We can go beyond text search with Elastic's semantic search capabilities. By transforming our data into vectors we are able to run more complex queries.

For this example, we're using `all-MiniLM-L6-v2`, part of the `sentence_transformers` library. You can read more about this model on [Huggingface](https://huggingface.co/sentence-transformers/all-MiniLM-L6-v2).

In [None]:
!pip install -qU sentence-transformers

In [None]:
from sentence_transformers import SentenceTransformer

model = SentenceTransformer('all-MiniLM-L6-v2')

We will create a new index that will allow running semantic searches.

In [None]:
index_name = "book_vectors_index"
client.indices.delete(index=index_name, ignore_unavailable=True)

# Define the mapping
mappings = {
    "properties": {
        "title_vector": {
            "type": "dense_vector",
            "dims": 384,
            "index": "true",
            "similarity": "cosine"
        }
    }
}

# Create the index
client.indices.create(index=index_name, mappings=mappings)

ObjectApiResponse({'acknowledged': True, 'shards_acknowledged': True, 'index': 'book_vectors_index'})

We can apply the transformer on our dataset from earlier, and modify the `generate_operations` functions for the new use case.

In [None]:
operations = []
for i, book in enumerate(books):
    operations.append({"index": {"_index": index_name, "_id": i}})
    # Transforming the title into an embedding using the model
    book["title_vector"] = model.encode(book["title"]).tolist()
    operations.append(book)
client.bulk(index=index_name, operations=operations, refresh=True)

## Making queries

Now that we have indexed the books, we want to perform a semantic search for books that are similar to a given query.
We embed the query and perform a search.

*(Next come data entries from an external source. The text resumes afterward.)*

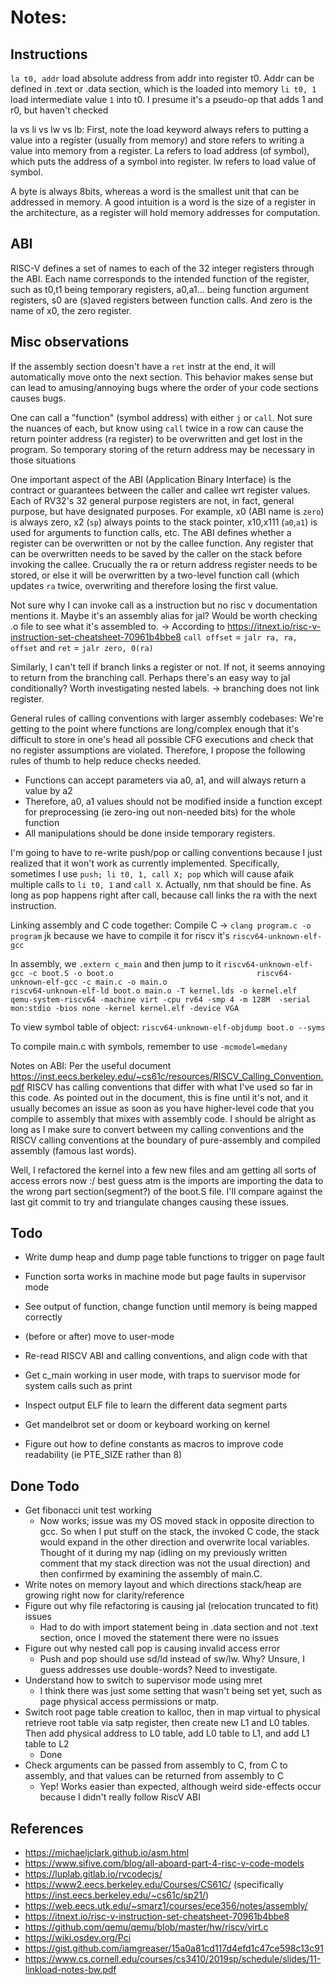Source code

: # Notes:

## Instructions
`la t0, addr` load absolute address from addr into register t0. Addr can be defined in .text or .data section, which is the loaded into memory
`li t0, 1` load intermediate value `1` into t0. I presume it's a pseudo-op that adds 1 and r0, but haven't checked

la vs li vs lw vs lb: First, note the load keyword always refers to putting a value into a register (usually from memory) and store refers to 
writing a value into memory from a register. La refers to load address (of symbol), which puts the address of a symbol into register. lw refers to
load value of symbol.

A byte is always 8bits, whereas a word is the smallest unit that can be addressed in memory. A good intuition is a word is the size of a register
in the architecture, as a register will hold memory addresses for computation. 

## ABI
RISC-V defines a set of names to each of the 32 integer registers through the ABI. Each name corresponds to the intended function of the
register, such as t0,t1 being temporary registers, a0,a1... being function argument registers, s0 are (s)aved registers between function calls.
And zero is the name of x0, the zero register. 

## Misc observations
If the assembly section doesn't have a `ret` instr at the end, it will automatically move onto the next section. This behavior makes sense
but can lead to amusing/annoying bugs where the order of your code sections causes bugs.

One can call a "function" (symbol address) with either `j` or `call`. Not sure the nuances of each, but know using `call` twice in a row can
cause the return pointer address (ra register) to be overwritten and get lost in the program. So temporary storing of the return address
may be necessary in those situations

One important aspect of the ABI (Application Binary Interface) is the contract or guarantees between the caller and callee wrt register values. Each of RV32's
32 general purpose registers are not, in fact, general purpose, but have designated purposes. For example, x0 (ABI name is `zero`) is always zero, x2 (`sp`) 
always points to the stack pointer, x10,x111 (`a0`,`a1`) is used for arguments to function calls, etc. The ABI defines whether a register can be overwritten or not
by the callee function. Any register that can be overwritten needs to be saved by the caller on the stack before invoking the callee. Crucually the ra or return
address register needs to be stored, or else it will be overwritten by a two-level function call (which updates `ra` twice, overwriting and therefore losing the
first value. 

Not sure why I can invoke call as a instruction but no risc v documentation mentions it. Maybe it's an assembly alias for jal? Would be worth checking .o file
to see what it's assembled to. -> According to https://itnext.io/risc-v-instruction-set-cheatsheet-70961b4bbe8 `call offset` = `jalr ra, ra, offset` and `ret`
= `jalr zero, 0(ra)`

Similarly, I can't tell if branch links a register or not. If not, it seems annoying to return from the branching call. Perhaps there's an easy way to jal
conditionally? Worth investigating nested labels. -> branching does not link register. 

General rules of calling conventions with larger assembly codebases: We're getting to the point where functions are long/complex enough that it's difficult
to store in one's head all possible CFG executions and check that no register assumptions are violated. Therefore, I propose the following rules of thumb
to help reduce checks needed. 
 - Functions can accept parameters via a0, a1, and will always return a value by a2
 - Therefore, a0, a1 values should not be modified inside a function except for preprocessing (ie zero-ing out non-needed bits) for the whole function
 - All manipulations should be done inside temporary registers. 

I'm going to have to re-write push/pop or calling conventions because I just realized that it won't work as currently implemented. Specifically,
sometimes I use `push; li t0, 1, call X; pop` which will cause afaik multiple calls to `li t0, 1` and `call X`. Actually, nm that should be fine. As
long as pop happens right after call, because call links the ra with the next instruction.


Linking assembly and C code together:
Compile C -> `clang program.c -o program`  jk because we have to compile it for riscv it's `riscv64-unknown-elf-gcc`

In assembly, we `.extern c_main` and then jump to it
`riscv64-unknown-elf-gcc -c boot.S -o boot.o                               
riscv64-unknown-elf-gcc -c main.c -o main.o                                                           
riscv64-unknown-elf-ld boot.o main.o -T kernel.lds -o kernel.elf                                                              
qemu-system-riscv64 -machine virt -cpu rv64 -smp 4 -m 128M  -serial mon:stdio -bios none -kernel kernel.elf -device VGA`

To view symbol table of object:
`riscv64-unknown-elf-objdump boot.o --syms`

To compile main.c with symbols, remember to use `-mcmodel=medany`

Notes on ABI: Per the useful document https://inst.eecs.berkeley.edu/~cs61c/resources/RISCV_Calling_Convention.pdf RISCV has calling conventions that differ
with what I've used so far in this code. As pointed out in the document, this is fine until it's not, and it usually becomes an issue as soon as you have higher-level code that you compile to assembly that mixes with assembly code. I should be alright as long as I make sure to convert between my calling conventions and the RISCV calling conventions at the boundary of pure-assembly and compiled assembly (famous last words). 

Well, I refactored the kernel into a few new files and am getting all sorts of access errors now :/ best guess atm is the imports are importing the data to the wrong part section(segment?) of the boot.S file. I'll compare against the last git commit to try and triangulate changes causing these issues.

## Todo
- Write dump heap and dump page table functions to trigger on page fault
- Function sorta works in machine mode but page faults in supervisor mode
- See output of function, change function until memory is being mapped correctly
- (before or after) move to user-mode

- Re-read RISCV ABI and calling conventions, and align code with that

- Get c_main working in user mode, with traps to suervisor mode for system calls such as print
- Inspect output ELF file to learn the different data segment parts
- Get mandelbrot set or doom or keyboard working on kernel

 - Figure out how to define constants as macros to improve code readability (ie PTE_SIZE rather than 8)

## Done Todo
- Get fibonacci unit test working
    - Now works; issue was my OS moved stack in opposite direction to gcc. So when I put stuff on the stack, the invoked C code, the stack would expand
    in the other direction and overwrite local variables. Thought of it during my nap (idling on my previously written comment that my stack direction
    was not the usual direction) and then confirmed by examining the assembly of main.C.
- Write notes on memory layout and which directions stack/heap are growing right now for clarity/reference
- Figure out why file refactoring is causing jal (relocation truncated to fit) issues
    - Had to do with import statement being in .data section and not .text section, once I moved the statement there were no issues
- Figure out why nested call pop is causing invalid access error
    - Push and pop should use sd/ld instead of sw/lw. Why? Unsure, I guess addresses use double-words? Need to investigate.
- Understand how to switch to supervisor mode using mret
    - I think there was just some setting that wasn't being set yet, such as page physical access permissions or matp.
- Switch root page table creation to kalloc, then in map virtual to physical retrieve root table via satp register, then create new L1 and L0 tables. Then
 add physical address to L0 table, add L0 table to L1, and add L1 table to L2
    - Done
- Check arguments can be passed from assembly to C, from C to assembly, and that values can be returned from assembly to C
    - Yep! Works easier than expected, although weird side-effects occur because I didn't really follow RiscV ABI

## References
- https://michaeljclark.github.io/asm.html
- https://www.sifive.com/blog/all-aboard-part-4-risc-v-code-models
- https://luplab.gitlab.io/rvcodecjs/
- https://www2.eecs.berkeley.edu/Courses/CS61C/ (specifically https://inst.eecs.berkeley.edu/~cs61c/sp21/)
- https://web.eecs.utk.edu/~smarz1/courses/ece356/notes/assembly/
- https://itnext.io/risc-v-instruction-set-cheatsheet-70961b4bbe8
- https://github.com/qemu/qemu/blob/master/hw/riscv/virt.c
- https://wiki.osdev.org/Pci
- https://gist.github.com/iamgreaser/15a0a81cd117d4efd1c47ce598c13c91
- https://www.cs.cornell.edu/courses/cs3410/2019sp/schedule/slides/11-linkload-notes-bw.pdf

Notie how we get more results that the previous `match` query did not return.

In [None]:
response = client.search(
    index=index_name,
    knn={
      "field": "title_vector",
      "query_vector": model.encode("javascript books"),
      "k": 10,
      "num_candidates": 100
    }
)

pretty_response(response)


ID: 8
Publication date: 2008-05-15
Title: JavaScript: The Good Parts
Summary: A deep dive into the parts of JavaScript that are essential to writing maintainable code
Publisher: oreilly
Reviews: 51
Authors: ['douglas crockford']
Score: 0.8042828

ID: 4
Publication date: 2015-03-27
Title: You Don't Know JS: Up & Going
Summary: Introduction to JavaScript and programming as a whole
Publisher: oreilly
Reviews: 36
Authors: ['kyle simpson']
Score: 0.6989136

ID: 5
Publication date: 2018-12-04
Title: Eloquent JavaScript
Summary: A modern introduction to programming
Publisher: no starch press
Reviews: 38
Authors: ['marijn haverbeke']
Score: 0.6796988

ID: 0
Publication date: 2019-10-29
Title: The Pragmatic Programmer: Your Journey to Mastery
Summary: A guide to pragmatic programming for software engineers and developers
Publisher: addison-wesley
Reviews: 30
Authors: ['andrew hunt', 'david thomas']
Score: 0.6206549

ID: 9
Publication date: 2012-06-27
Title: Introduction to the Theory of Comput

## Filtering

Filter context is mostly used for filtering structured data. For example, use filter context to answer questions like:

- _Does this timestamp fall into the range 2015 to 2016?_
- _Is the status field set to "published"?_

Filter context is in effect whenever a query clause is passed to a filter parameter, such as the `filter` or `must_not` parameters in a `bool` query.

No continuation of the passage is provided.